Auch von mir die besten Wünsche
und DANKE für die tollen Berichte


----------



## Tanny (15. Sep. 2015)

Da habe ich wohl zu früh gedacht 

Heute Abend - ca eine halbe Stunde, bevor ich die Tür zu gemacht hätte, schwebte eine
Schwalbe auf die Diele, grüßte kurz in altbekanntem Ton und segelte direkt auf Pummelchens Schlafplatz

Pummelchen ist noch da und angesichts des Wetters scheint er eine Übernachtung auf der Diele
draußen vorzuziehen 

Die anderen drei habe ich nicht zu Gesicht bekommen.

Vielleicht ist Sunny mit den Kids schon los - oder sie schlafen woanders......
....auf jeden Fall scheinen sie einen längeren Ausflug gemacht zu haben.

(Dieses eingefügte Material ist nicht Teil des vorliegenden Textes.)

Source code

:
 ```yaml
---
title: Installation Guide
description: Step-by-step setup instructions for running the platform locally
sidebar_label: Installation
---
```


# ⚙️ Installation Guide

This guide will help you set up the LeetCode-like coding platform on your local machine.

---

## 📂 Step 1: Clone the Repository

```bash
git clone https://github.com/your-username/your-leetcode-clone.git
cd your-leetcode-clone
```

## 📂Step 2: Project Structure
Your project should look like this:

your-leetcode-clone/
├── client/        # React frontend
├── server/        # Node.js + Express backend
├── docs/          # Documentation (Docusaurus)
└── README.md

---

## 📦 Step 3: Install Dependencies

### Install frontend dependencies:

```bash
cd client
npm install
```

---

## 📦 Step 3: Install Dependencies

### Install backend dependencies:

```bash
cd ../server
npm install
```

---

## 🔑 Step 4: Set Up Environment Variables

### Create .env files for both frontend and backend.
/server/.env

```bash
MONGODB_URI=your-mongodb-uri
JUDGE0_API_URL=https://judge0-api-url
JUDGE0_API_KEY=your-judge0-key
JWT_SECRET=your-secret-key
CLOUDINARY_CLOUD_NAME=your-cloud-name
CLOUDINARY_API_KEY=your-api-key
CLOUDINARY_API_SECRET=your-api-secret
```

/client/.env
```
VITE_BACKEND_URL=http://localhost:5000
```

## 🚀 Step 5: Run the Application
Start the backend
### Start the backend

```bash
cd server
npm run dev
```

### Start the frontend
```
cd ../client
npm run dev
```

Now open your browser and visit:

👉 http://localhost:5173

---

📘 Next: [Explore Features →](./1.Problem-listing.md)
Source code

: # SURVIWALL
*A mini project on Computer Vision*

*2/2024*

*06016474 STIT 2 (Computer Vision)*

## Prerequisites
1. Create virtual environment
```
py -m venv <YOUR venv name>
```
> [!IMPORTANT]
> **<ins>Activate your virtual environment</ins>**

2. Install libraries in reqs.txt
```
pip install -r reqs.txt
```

Ich bin gespannt, ob die anderen auch noch wieder auftauchen.


----------



## Tanny (17. Sep. 2015)

Mittwoch Morgen ist Pummelchen wieder weggeflogen und ich habe den Rest des Tages nur
vereinzelt noch eine Schwalbe gesehen.

Gestern Abend kam Pummelchen nicht und auch heute habe ich ihn nicht gesehen - zumindest nicht erkannt -
am späten Nachmittag habe ich ein mal kurz rund 20 Schwalben über dem Hof kreisen sehen, bevor sie
in Richtung Nachbardorf entschwanden.

 also auf jeden Fall sind noch Schwalben da - der Sommer ist noch nicht zu Ende


----------



## jolantha (17. Sep. 2015)

Kirstin, 
hier düsen auch noch ein paar durch die Gegend , ich will auch kein Sommerende


----------



## Eva-Maria (18. Sep. 2015)

... hier __ fliegen ganz vereinzelt auch noch mal welche rum,
__ Stare sammeln sich zuhauf momentan!


----------



## Küstensegler (23. Sep. 2015)

Hier ist eine schöne Sendung über jemand, der sich auch mit Schwalben beschäftigt.
Finde den klasse 

http://www.ndr.de/fernsehen/Der-Herr-der-Schwalben,naturnah1048.html

Grüße
Carlo


----------



## Tanny (23. Sep. 2015)

ich konnte leider nur den Text lesen, da ich Videos mit meinem PC nicht schauen kann, 
ohne mein Datenvolumen zu überschreiten. 
Aber das klingt super spannend.

LG
Kirstin


----------



## Küstensegler (4. Apr. 2016)

Juhuuuu,

gerade ist die erste Rauchschwalbe über das Haus gesegelt. 
Ca. zwei Wochen früher als sonst.

Grüße
Carlo


----------



## jolantha (4. Apr. 2016)

Tanny, 
sofort wieder ab in Deine Ecke, Himmel nach Schwalben absuchen . 
Ich stell schon mal Kaffee hin und Kuchen !!!


----------



## Tanny (4. Apr. 2016)

Carlo, das ist ja absolut super 

ist das eine von Deinen Zweien vom letzten Jahr?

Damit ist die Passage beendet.